(Items listed in a dataset)
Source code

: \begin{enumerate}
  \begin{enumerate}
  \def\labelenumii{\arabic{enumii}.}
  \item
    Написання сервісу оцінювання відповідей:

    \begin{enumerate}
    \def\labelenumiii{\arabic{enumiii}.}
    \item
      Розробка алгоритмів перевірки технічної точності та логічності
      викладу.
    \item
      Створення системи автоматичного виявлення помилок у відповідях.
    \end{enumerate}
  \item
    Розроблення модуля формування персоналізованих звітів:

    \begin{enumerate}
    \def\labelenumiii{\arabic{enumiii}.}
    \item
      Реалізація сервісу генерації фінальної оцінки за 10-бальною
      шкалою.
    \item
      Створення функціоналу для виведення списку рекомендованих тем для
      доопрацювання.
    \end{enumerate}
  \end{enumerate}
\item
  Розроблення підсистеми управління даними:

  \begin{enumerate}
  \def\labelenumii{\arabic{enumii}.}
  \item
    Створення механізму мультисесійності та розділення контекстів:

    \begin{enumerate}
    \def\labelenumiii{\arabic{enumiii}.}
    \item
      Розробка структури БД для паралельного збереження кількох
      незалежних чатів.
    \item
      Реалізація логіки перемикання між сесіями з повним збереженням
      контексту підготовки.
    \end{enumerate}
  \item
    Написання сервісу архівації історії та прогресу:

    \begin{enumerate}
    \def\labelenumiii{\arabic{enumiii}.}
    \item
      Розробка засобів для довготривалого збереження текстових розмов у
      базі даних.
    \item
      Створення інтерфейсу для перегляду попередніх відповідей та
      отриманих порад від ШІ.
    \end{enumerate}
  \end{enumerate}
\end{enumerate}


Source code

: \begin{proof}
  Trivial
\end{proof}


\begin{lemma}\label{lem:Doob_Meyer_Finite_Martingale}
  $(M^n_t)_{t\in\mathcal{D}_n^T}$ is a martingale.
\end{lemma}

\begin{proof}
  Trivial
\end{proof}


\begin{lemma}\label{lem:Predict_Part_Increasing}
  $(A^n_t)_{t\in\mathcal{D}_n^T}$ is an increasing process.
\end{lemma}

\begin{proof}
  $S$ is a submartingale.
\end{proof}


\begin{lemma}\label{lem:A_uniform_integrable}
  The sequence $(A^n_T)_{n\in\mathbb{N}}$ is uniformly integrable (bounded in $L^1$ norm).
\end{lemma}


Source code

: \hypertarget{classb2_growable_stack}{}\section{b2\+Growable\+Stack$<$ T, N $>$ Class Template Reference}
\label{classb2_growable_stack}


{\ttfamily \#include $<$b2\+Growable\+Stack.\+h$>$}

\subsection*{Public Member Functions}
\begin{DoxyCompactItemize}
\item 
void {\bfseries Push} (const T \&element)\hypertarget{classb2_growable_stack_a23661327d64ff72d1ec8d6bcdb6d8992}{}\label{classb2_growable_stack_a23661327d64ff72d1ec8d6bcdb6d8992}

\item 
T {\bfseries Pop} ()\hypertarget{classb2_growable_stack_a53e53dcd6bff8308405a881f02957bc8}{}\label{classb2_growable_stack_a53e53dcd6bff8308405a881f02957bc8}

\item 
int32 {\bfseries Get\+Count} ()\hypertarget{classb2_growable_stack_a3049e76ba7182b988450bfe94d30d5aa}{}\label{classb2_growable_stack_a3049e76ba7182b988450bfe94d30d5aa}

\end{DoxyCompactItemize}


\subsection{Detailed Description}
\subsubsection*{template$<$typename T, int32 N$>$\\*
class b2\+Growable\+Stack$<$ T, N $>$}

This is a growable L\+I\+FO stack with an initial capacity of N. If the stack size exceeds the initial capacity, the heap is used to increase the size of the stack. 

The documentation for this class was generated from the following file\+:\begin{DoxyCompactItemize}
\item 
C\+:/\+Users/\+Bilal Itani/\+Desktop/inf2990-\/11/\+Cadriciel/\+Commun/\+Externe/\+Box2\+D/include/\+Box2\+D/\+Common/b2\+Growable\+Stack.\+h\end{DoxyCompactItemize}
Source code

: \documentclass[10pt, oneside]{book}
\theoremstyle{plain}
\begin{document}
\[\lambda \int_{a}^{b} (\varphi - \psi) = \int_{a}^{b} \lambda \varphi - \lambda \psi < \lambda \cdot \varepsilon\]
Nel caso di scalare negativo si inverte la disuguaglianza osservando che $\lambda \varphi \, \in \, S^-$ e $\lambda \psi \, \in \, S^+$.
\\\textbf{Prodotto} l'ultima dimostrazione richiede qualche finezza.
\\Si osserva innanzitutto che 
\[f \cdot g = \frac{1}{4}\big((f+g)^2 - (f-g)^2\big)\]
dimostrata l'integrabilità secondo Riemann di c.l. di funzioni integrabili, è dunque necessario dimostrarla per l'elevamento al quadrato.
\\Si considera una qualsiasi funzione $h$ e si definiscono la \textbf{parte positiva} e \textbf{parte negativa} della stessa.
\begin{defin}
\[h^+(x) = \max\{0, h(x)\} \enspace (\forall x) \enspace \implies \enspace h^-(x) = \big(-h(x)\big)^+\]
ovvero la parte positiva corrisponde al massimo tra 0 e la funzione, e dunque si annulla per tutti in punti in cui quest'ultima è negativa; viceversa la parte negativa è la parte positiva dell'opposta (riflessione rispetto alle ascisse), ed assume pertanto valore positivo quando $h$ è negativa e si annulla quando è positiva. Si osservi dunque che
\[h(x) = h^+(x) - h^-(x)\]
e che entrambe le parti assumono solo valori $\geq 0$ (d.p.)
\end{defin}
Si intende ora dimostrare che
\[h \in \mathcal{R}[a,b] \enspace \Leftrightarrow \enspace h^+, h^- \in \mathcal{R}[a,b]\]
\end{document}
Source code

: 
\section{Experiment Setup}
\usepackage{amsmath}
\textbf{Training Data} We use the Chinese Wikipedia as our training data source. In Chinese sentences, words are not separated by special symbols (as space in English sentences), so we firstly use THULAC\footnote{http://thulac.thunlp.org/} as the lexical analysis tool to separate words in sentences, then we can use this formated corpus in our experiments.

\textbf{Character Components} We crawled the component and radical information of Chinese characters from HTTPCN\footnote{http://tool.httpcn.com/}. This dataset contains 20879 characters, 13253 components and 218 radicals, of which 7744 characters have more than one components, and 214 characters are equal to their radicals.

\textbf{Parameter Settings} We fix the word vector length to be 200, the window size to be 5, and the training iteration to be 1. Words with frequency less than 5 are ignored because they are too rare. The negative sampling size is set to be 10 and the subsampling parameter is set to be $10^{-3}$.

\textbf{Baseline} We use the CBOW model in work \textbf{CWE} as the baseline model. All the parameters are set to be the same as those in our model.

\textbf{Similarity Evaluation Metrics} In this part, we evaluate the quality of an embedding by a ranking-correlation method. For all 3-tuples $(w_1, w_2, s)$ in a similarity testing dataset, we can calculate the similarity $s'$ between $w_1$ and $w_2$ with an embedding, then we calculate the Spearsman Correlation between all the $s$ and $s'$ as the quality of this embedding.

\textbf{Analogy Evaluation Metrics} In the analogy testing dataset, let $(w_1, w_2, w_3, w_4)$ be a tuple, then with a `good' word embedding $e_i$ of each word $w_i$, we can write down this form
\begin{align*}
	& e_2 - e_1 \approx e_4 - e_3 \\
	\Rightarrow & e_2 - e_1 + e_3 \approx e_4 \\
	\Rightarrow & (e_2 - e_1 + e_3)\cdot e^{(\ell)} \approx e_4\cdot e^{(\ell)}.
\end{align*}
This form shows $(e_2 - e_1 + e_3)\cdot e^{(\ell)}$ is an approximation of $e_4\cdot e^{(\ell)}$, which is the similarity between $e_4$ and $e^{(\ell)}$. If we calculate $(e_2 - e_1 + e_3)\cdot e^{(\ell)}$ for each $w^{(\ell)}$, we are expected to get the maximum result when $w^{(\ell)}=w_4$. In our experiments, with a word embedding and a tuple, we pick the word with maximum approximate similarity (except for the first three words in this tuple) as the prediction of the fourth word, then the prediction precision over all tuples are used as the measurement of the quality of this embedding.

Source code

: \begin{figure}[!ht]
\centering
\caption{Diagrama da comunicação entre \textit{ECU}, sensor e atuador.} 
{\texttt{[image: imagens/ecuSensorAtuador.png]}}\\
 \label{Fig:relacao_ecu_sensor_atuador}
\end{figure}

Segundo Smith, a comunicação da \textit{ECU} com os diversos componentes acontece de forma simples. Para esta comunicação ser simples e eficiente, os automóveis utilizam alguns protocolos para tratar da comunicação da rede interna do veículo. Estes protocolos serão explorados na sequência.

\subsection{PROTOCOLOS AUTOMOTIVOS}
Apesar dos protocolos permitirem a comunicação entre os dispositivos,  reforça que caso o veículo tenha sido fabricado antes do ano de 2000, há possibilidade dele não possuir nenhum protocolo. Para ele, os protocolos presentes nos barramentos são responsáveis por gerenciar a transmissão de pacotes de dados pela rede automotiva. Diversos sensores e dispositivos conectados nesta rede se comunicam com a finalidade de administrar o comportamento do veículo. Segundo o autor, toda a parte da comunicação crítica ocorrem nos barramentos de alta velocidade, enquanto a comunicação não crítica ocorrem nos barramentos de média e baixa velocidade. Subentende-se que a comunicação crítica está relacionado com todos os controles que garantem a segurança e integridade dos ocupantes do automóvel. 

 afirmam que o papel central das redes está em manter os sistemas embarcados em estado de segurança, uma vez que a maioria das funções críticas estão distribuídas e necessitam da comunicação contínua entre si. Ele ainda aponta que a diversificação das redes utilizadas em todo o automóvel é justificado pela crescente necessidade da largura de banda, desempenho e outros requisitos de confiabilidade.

**What the exercise asks**
Every line above that contains the word "Написання" should be reported.

**Your solution**
    Написання сервісу оцінювання відповідей:
    Написання сервісу архівації історії та прогресу:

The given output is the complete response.